Money & The EconomyOpinion

Stagflation may be here by late summer

While stagflation is not the most likely scenario, it is a possibility.

As economic growth slows and inflation rises, the economy could see stagflation – a condition where economic growth stalls, yet prices continue to rise – by this summer. We had a brief experience with this in 2022 and a very severe case of stagflation in 1980. This time the problem may be serious.

In the first half of 2022, economic growth was negative. In the first quarter, growth was -1.6% and in the second quarter growth was -0.6. By the historical definition, that was a recession. In June of 2022 the annual inflation rate, as measured by the consumer price index, was 9.1%. That meant there was a stagnant economy with high inflation or stagflation.

Fortunately, the stagflation didn’t last. Much of the massive increase in government spending that was approved in 2021 began to be spent at about this time. That was enough to pull the economy out of negative growth. Third quarter GDP grew at a 3.2% rate. The fourth quarter growth was 2.6%.

At the same time, the Federal Reserve’s Monetary Policy turned very aggressive as they eventually raised the federal funds interest rate from near zero to over 5%, which brought the inflation rate down. Those actions easily ended the stagflation.

This time may be different.

By the end of 2023, annual inflation had dropped to 3.4% while growth for the year was 2.5%. It appeared as if both the slow growth and the inflation problems had been solved. But looking into the future, we see that those problems may not have been completely solved.

Data from December and January suggests there is upward pressure on prices. Most economists disagree with that statement, noting inflation has fallen from its 9.1% peak in mid-2022 to 3.4% at the end of 2023.  They note that with interest rates this high, increased inflation is not likely.

However, the current core inflation rate, which excludes volatile food and energy prices, remains near 4%.

Much of the decline in the CPI from mid-2022 to the end of 2023 was due to falling energy prices. While most economists forecast that energy prices will be stable in 2024, mostly due to declining demand from countries like China, Germany, England and others, there could be supply disruptions due to the Middle East conflicts.
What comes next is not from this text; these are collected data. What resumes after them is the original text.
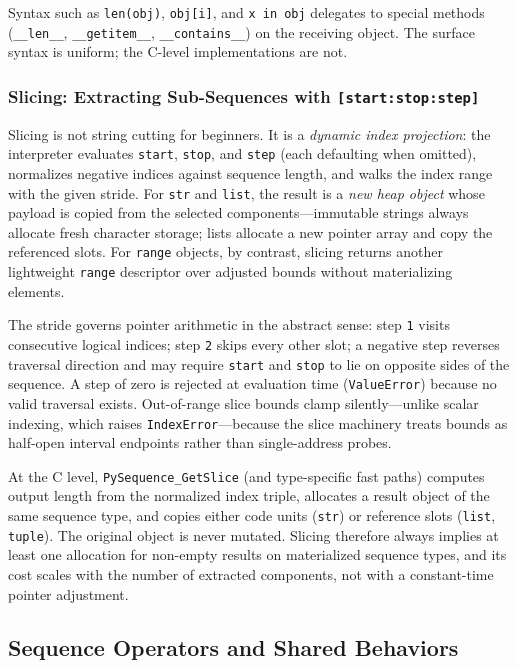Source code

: \documentclass[a4paper,twoside]{report}
\begin{document}
Syntax such as \texttt{len(obj)}, \texttt{obj[i]}, and \texttt{x in obj} delegates to special methods (\texttt{\_\_len\_\_}, \texttt{\_\_getitem\_\_}, \texttt{\_\_contains\_\_}) on the receiving object. The surface syntax is uniform; the C-level implementations are not.

\subsubsection{Slicing: Extracting Sub-Sequences with \texttt{[start:stop:step]}}

Slicing is not string cutting for beginners. It is a \emph{dynamic index projection}: the interpreter evaluates \texttt{start}, \texttt{stop}, and \texttt{step} (each defaulting when omitted), normalizes negative indices against sequence length, and walks the index range with the given stride. For \texttt{str} and \texttt{list}, the result is a \emph{new heap object} whose payload is copied from the selected components---immutable strings always allocate fresh character storage; lists allocate a new pointer array and copy the referenced slots. For \texttt{range} objects, by contrast, slicing returns another lightweight \texttt{range} descriptor over adjusted bounds without materializing elements.

The stride governs pointer arithmetic in the abstract sense: step \texttt{1} visits consecutive logical indices; step \texttt{2} skips every other slot; a negative step reverses traversal direction and may require \texttt{start} and \texttt{stop} to lie on opposite sides of the sequence. A step of zero is rejected at evaluation time (\texttt{ValueError}) because no valid traversal exists. Out-of-range slice bounds clamp silently---unlike scalar indexing, which raises \texttt{IndexError}---because the slice machinery treats bounds as half-open interval endpoints rather than single-address probes.

At the C level, \texttt{PySequence\_GetSlice} (and type-specific fast paths) computes output length from the normalized index triple, allocates a result object of the same sequence type, and copies either code units (\texttt{str}) or reference slots (\texttt{list}, \texttt{tuple}). The original object is never mutated. Slicing therefore always implies at least one allocation for non-empty results on materialized sequence types, and its cost scales with the number of extracted components, not with a constant-time pointer adjustment.


\subsection{Sequence Operators and Shared Behaviors}
\end{document}
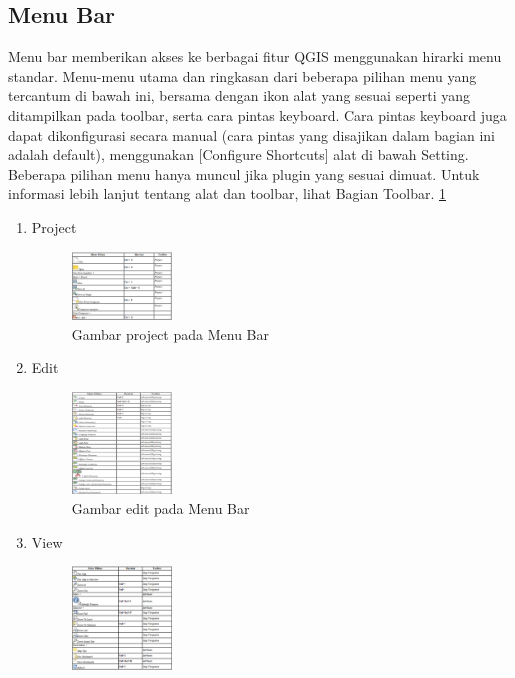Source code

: \subsection{Menu Bar}
Menu bar memberikan akses ke berbagai fitur QGIS menggunakan hirarki menu standar. Menu-menu utama dan ringkasan dari beberapa pilihan menu yang tercantum di bawah ini, bersama dengan ikon alat yang sesuai seperti yang ditampilkan pada toolbar, serta cara pintas keyboard. Cara pintas keyboard juga dapat dikonfigurasi secara manual (cara pintas yang disajikan dalam bagian ini adalah default), menggunakan [Configure Shortcuts] alat di bawah Setting. Beberapa pilihan menu hanya muncul jika plugin yang sesuai dimuat. Untuk informasi lebih lanjut tentang alat dan toolbar, lihat Bagian Toolbar. \ref{menubar}
\begin{enumerate}
\item
Project
\begin{figure}[ht]
    \centerline{\includegraphics[width=0.25\textwidth]{figures/menubar.png}}
    \caption{Gambar project pada Menu Bar}
    \label{menubar}
    \end{figure}
\item
Edit
\begin{figure}[ht]
    \centerline{\includegraphics[width=0.25\textwidth]{figures/menubar1.png}}
    \caption{Gambar edit pada Menu Bar}
    \label{menubar1}
    \end{figure}
\item
View
\begin{figure}[ht]
    \centerline{\includegraphics[width=0.25\textwidth]{figures/menubar2.png}}

\end{figure}
\end{enumerate}
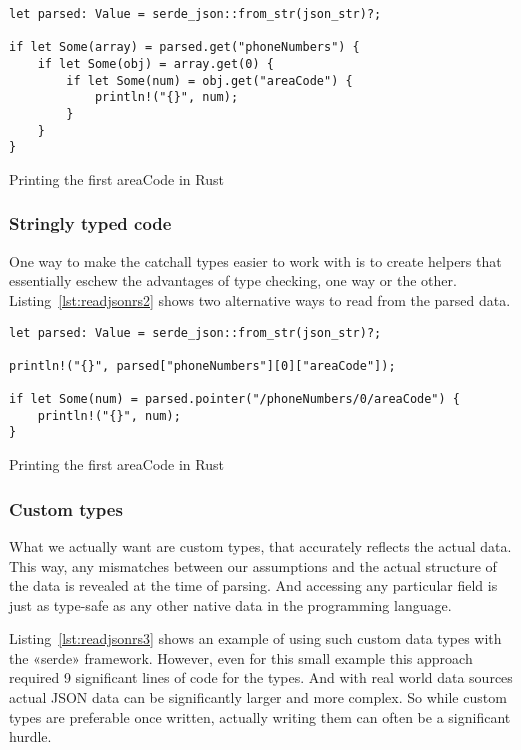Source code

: \begin{listing}[ht!]
\begin{verbatim}
let parsed: Value = serde_json::from_str(json_str)?;

if let Some(array) = parsed.get("phoneNumbers") {
    if let Some(obj) = array.get(0) {
        if let Some(num) = obj.get("areaCode") {
            println!("{}", num);
        }
    }
}
\end{verbatim}
\caption{Printing the first areaCode in Rust}
\label{lst:readjsonrs1}
\end{listing}


\subsubsection{Stringly typed code}

One way to make the catchall types easier to work with is to create helpers that essentially eschew the advantages of type checking, one way or the other. Listing~\ref{lst:readjsonrs2} shows two alternative ways to read from the parsed data. \morestuff

\begin{listing}[ht!]
\begin{verbatim}
let parsed: Value = serde_json::from_str(json_str)?;

println!("{}", parsed["phoneNumbers"][0]["areaCode"]);

if let Some(num) = parsed.pointer("/phoneNumbers/0/areaCode") {
    println!("{}", num);
}
\end{verbatim}
\caption{Printing the first areaCode in Rust}
\label{lst:readjsonrs2}
\end{listing}

\subsubsection{Custom types}

What we actually want are custom types, that accurately reflects the actual data. This way, any mismatches between our assumptions and the actual structure of the data is revealed at the time of parsing. And accessing any particular field is just as type-safe as any other native data in the programming language.

Listing~\ref{lst:readjsonrs3} shows an example of using such custom data types with the «serde» framework. However, even for this small example this approach required 9 significant lines of code for the types. And with real world data sources actual JSON data can be significantly larger and more complex. So while custom types are preferable once written, actually writing them can often be a significant hurdle.

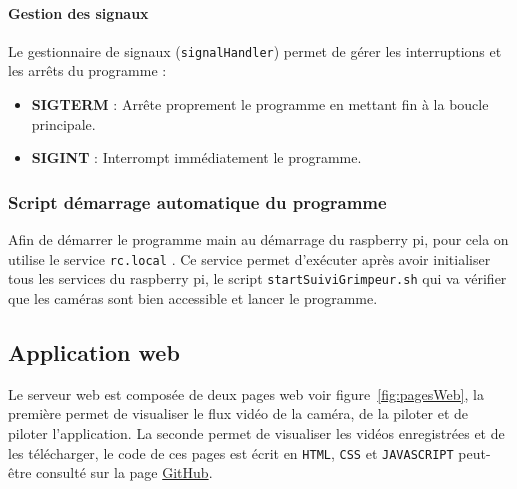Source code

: \documentclass[a4paper, 11pt, french]{article}
\begin{document}
\paragraph{Gestion des signaux}
Le gestionnaire de signaux (\texttt{signalHandler}) permet de gérer les interruptions et les arrêts du programme :
\begin{itemize}
    \item \textbf{SIGTERM} : Arrête proprement le programme en mettant fin à la boucle principale.
    \item \textbf{SIGINT} : Interrompt immédiatement le programme.
\end{itemize}

\subsubsection{Script démarrage automatique du programme}

Afin de démarrer le programme main au démarrage du raspberry pi, pour cela on utilise le service \texttt{rc.local} \cite{rcLocal}. Ce service permet d'exécuter après avoir initialiser tous les services du raspberry pi, le script \texttt{startSuiviGrimpeur.sh} qui va vérifier que les caméras sont bien accessible et lancer le programme. 

\subsection{Application web}
Le serveur web est composée de deux pages web voir figure~\ref{fig:pagesWeb}, la première permet de visualiser le flux vidéo de la caméra, de la piloter et de piloter l'application. La seconde permet de visualiser les vidéos enregistrées et de les télécharger, le code de ces pages est écrit en \texttt{HTML}, \texttt{CSS} et \texttt{JAVASCRIPT} peut-être consulté sur la page \href{https://github.com/Romaiiin91/suiviGrimpeur_PDI/tree/main/server/html}{GitHub}.
\end{document}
If energy prices do rise, that will add to the current 4% core rate so that the overall CPI could increase to well above 4%. In addition, the core rate itself is likely to rise due to abnormally high wage increases. That means the Fed will not cut interest rates at all this year and may indeed raise them once or twice before year-end.

Economic growth appears to be slowing. I have said growth has been slowing for the last two years but, except for the first half of 2022, that didn’t happen. This time though I think it may.
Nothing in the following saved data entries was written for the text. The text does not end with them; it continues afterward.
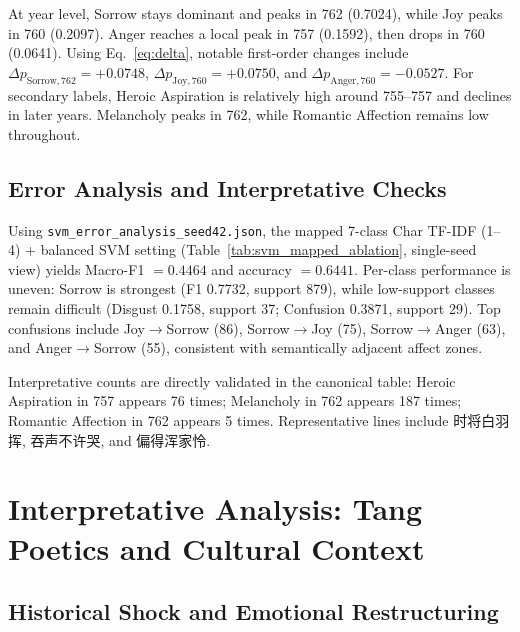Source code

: \documentclass[11pt]{article}
\newcommand{\zh}[1]{{\zhfont #1}}
\begin{document}
At year level, Sorrow stays dominant and peaks in 762 (0.7024), while Joy peaks in 760 (0.2097).
Anger reaches a local peak in 757 (0.1592), then drops in 760 (0.0641).
Using Eq.~\ref{eq:delta}, notable first-order changes include \(\Delta p_{\text{Sorrow},762}=+0.0748\), \(\Delta p_{\text{Joy},760}=+0.0750\), and \(\Delta p_{\text{Anger},760}=-0.0527\).
For secondary labels, Heroic Aspiration is relatively high around 755--757 and declines in later years.
Melancholy peaks in 762, while Romantic Affection remains low throughout.

\subsection{Error Analysis and Interpretative Checks}

Using \texttt{svm\_error\_analysis\_seed42.json}, the mapped 7-class Char TF-IDF (1--4) + balanced SVM setting (Table~\ref{tab:svm_mapped_ablation}, single-seed view) yields Macro-F1 \(=0.4464\) and accuracy \(=0.6441\).
Per-class performance is uneven: Sorrow is strongest (F1 0.7732, support 879), while low-support classes remain difficult (Disgust 0.1758, support 37; Confusion 0.3871, support 29).
Top confusions include Joy\(\rightarrow\)Sorrow (86), Sorrow\(\rightarrow\)Joy (75), Sorrow\(\rightarrow\)Anger (63), and Anger\(\rightarrow\)Sorrow (55), consistent with semantically adjacent affect zones.

Interpretative counts are directly validated in the canonical table:
Heroic Aspiration in 757 appears 76 times; Melancholy in 762 appears 187 times; Romantic Affection in 762 appears 5 times.
Representative lines include \zh{时将白羽挥}, \zh{吞声不许哭}, and \zh{偏得浑家怜}.

\section{Interpretative Analysis: Tang Poetics and Cultural Context}

\subsection{Historical Shock and Emotional Restructuring}
\end{document}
There are two reasons why economic growth was stronger than predicted for the past two years. One is the massive increases in government spending. From fiscal 2021 to fiscal 2024, the federal government will have deficit-spent nearly $8 trillion.  That creates enough excess demand to thwart a recession.

The second reason is that consumer spending has been very strong. Consumers spent all the stimulus money the government handed out in 2021 and when that ran out, they continued to spend by using their credit cards.  In July 2022. consumer credit card debt topped $1 trillion for the first time ever. Last month the figure increased to $1.13 trillion.

But based on the declining retail sales numbers in December and January, it looks like consumers are “tapped out” so they won’t be making as many credit card purchases.

Since the total public debt is now more than $34 trillion, the Government will not be able to increase spending to stimulate growth, especially if the GOP gains control of Congress and the Presidency in November.

If stagflation does occur late this summer, it may last longer than we would like. The Fed will have to increase interest rates further to hold prices down, which will tend to slow growth.  Government spending won’t increase so there will be nothing done to stimulate growth, meaning the high prices/slow growth scenario, or stagflation may be here for some time.

While this may not be the most likely scenario, it is a possibility.

The country will be paying for the poor government policies that led to the high inflation and slow growth. A change in those policies is needed to get to stable prices with growth.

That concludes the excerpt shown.